*ACTIVITY*. Your reply should consist solely of the lines from the start of the material below through the line containing "PostgreSQL URL to", reproduced exactly.

*DATA FOR THIS TASK*.

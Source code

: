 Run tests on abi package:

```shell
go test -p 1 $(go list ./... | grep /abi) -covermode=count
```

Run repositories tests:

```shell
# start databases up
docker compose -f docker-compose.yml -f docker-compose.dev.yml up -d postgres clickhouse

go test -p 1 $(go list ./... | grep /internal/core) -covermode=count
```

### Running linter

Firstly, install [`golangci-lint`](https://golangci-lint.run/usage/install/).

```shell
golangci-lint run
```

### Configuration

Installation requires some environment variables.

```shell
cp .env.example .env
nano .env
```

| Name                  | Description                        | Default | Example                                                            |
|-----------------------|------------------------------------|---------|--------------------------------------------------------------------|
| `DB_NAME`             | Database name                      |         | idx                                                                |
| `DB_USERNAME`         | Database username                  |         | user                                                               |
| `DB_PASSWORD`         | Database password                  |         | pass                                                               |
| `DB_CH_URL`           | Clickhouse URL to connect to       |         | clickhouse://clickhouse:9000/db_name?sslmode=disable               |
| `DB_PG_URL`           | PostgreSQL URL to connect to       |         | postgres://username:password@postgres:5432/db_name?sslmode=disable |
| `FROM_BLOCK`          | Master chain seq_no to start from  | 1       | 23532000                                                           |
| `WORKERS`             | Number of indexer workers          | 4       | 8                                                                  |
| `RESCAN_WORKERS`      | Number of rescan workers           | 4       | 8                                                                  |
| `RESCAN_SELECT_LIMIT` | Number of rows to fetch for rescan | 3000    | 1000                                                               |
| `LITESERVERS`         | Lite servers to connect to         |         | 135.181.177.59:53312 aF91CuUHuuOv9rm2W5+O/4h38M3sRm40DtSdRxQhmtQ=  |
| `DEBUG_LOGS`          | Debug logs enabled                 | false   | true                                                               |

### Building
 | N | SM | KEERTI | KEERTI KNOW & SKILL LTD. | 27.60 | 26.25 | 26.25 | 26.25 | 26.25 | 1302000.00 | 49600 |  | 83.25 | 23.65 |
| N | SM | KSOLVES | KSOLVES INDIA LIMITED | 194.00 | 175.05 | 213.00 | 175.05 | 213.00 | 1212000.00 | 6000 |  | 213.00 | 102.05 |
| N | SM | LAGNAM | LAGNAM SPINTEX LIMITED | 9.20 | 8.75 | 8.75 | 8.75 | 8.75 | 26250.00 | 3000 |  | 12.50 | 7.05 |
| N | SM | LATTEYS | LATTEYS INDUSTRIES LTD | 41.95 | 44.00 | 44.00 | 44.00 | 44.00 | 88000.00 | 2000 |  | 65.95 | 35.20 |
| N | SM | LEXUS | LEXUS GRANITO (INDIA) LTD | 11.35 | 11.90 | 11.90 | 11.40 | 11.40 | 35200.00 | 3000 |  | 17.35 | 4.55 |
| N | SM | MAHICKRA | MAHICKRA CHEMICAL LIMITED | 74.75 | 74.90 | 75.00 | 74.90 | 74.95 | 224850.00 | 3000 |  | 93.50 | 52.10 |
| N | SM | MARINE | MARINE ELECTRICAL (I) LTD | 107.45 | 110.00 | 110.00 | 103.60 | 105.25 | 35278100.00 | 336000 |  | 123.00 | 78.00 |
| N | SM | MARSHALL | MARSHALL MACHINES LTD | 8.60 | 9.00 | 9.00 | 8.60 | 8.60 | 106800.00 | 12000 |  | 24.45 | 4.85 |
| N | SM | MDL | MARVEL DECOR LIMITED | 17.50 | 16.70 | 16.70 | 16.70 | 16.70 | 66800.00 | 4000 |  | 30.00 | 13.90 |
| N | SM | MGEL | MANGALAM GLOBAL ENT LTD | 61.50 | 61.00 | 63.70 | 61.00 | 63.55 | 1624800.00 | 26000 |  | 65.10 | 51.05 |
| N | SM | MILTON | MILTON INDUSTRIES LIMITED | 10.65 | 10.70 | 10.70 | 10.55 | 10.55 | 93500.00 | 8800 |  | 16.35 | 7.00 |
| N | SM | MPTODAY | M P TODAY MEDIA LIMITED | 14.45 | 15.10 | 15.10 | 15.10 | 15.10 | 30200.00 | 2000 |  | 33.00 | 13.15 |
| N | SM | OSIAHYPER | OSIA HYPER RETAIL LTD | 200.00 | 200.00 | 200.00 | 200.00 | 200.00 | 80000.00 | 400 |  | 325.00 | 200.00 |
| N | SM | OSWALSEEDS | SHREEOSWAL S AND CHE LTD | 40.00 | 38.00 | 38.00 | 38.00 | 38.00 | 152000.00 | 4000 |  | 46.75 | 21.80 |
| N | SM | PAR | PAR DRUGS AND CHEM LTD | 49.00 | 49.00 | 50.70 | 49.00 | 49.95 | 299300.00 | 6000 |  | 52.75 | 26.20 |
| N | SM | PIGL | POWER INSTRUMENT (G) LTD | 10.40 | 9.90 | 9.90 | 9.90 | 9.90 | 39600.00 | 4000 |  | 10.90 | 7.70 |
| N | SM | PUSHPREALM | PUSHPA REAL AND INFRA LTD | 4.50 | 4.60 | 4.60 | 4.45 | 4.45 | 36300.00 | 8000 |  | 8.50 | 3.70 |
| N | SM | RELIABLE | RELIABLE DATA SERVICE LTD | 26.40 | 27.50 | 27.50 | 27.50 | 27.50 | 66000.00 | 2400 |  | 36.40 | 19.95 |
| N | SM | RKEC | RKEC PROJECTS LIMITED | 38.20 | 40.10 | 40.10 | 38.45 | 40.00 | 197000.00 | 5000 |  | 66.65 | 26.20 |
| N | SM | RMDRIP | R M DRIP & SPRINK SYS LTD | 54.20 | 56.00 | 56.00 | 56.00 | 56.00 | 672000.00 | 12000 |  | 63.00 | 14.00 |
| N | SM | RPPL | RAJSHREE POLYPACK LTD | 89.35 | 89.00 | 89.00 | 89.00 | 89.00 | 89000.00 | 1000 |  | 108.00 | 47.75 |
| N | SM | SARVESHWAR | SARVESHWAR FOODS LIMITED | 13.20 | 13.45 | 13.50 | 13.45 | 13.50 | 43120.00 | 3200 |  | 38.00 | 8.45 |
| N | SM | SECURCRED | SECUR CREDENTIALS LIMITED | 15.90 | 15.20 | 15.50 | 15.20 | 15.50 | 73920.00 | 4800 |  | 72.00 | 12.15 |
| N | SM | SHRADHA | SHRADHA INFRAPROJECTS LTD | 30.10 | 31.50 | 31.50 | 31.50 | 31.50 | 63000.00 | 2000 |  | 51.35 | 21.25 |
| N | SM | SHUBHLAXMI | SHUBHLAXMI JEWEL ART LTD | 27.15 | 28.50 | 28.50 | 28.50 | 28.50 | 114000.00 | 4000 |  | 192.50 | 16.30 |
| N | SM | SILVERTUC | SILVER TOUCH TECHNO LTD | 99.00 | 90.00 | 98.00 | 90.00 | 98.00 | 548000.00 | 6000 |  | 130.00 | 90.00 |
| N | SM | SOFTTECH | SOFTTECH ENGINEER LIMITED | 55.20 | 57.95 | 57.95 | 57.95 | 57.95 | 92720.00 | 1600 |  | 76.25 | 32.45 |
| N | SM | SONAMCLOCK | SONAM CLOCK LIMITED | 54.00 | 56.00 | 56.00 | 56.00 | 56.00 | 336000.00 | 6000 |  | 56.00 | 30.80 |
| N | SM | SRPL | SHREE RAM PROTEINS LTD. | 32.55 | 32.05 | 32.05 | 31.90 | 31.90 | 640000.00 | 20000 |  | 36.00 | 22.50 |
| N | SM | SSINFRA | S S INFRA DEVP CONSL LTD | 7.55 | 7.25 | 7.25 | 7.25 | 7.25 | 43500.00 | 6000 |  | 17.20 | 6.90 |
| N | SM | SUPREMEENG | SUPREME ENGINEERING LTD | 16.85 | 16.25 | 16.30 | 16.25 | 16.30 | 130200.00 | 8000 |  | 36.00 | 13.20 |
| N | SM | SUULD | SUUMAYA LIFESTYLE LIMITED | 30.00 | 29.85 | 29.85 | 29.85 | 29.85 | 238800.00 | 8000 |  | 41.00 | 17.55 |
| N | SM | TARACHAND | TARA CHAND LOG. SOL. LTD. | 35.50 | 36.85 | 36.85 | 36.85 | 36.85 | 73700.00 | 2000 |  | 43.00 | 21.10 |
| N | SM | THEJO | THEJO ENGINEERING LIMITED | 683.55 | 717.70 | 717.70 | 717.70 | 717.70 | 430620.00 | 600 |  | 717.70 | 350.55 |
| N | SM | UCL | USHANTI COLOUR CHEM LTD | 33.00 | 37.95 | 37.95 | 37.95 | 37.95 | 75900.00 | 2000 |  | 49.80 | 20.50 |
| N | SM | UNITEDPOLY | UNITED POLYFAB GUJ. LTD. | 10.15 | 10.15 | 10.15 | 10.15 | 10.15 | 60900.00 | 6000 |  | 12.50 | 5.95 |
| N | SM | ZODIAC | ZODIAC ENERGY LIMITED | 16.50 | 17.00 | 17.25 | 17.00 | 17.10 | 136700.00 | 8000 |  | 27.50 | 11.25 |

*TASK SOLUTION*.
Source code

: Run tests on abi package:

```shell
go test -p 1 $(go list ./... | grep /abi) -covermode=count
```

Run repositories tests:

```shell
# start databases up
docker compose -f docker-compose.yml -f docker-compose.dev.yml up -d postgres clickhouse

go test -p 1 $(go list ./... | grep /internal/core) -covermode=count
```

### Running linter

Firstly, install [`golangci-lint`](https://golangci-lint.run/usage/install/).

```shell
golangci-lint run
```

### Configuration

Installation requires some environment variables.

```shell
cp .env.example .env
nano .env
```

| Name                  | Description                        | Default | Example                                                            |
|-----------------------|------------------------------------|---------|--------------------------------------------------------------------|
| `DB_NAME`             | Database name                      |         | idx                                                                |
| `DB_USERNAME`         | Database username                  |         | user                                                               |
| `DB_PASSWORD`         | Database password                  |         | pass                                                               |
| `DB_CH_URL`           | Clickhouse URL to connect to       |         | clickhouse://clickhouse:9000/db_name?sslmode=disable               |
| `DB_PG_URL`           | PostgreSQL URL to connect to       |         | postgres://username:password@postgres:5432/db_name?sslmode=disable |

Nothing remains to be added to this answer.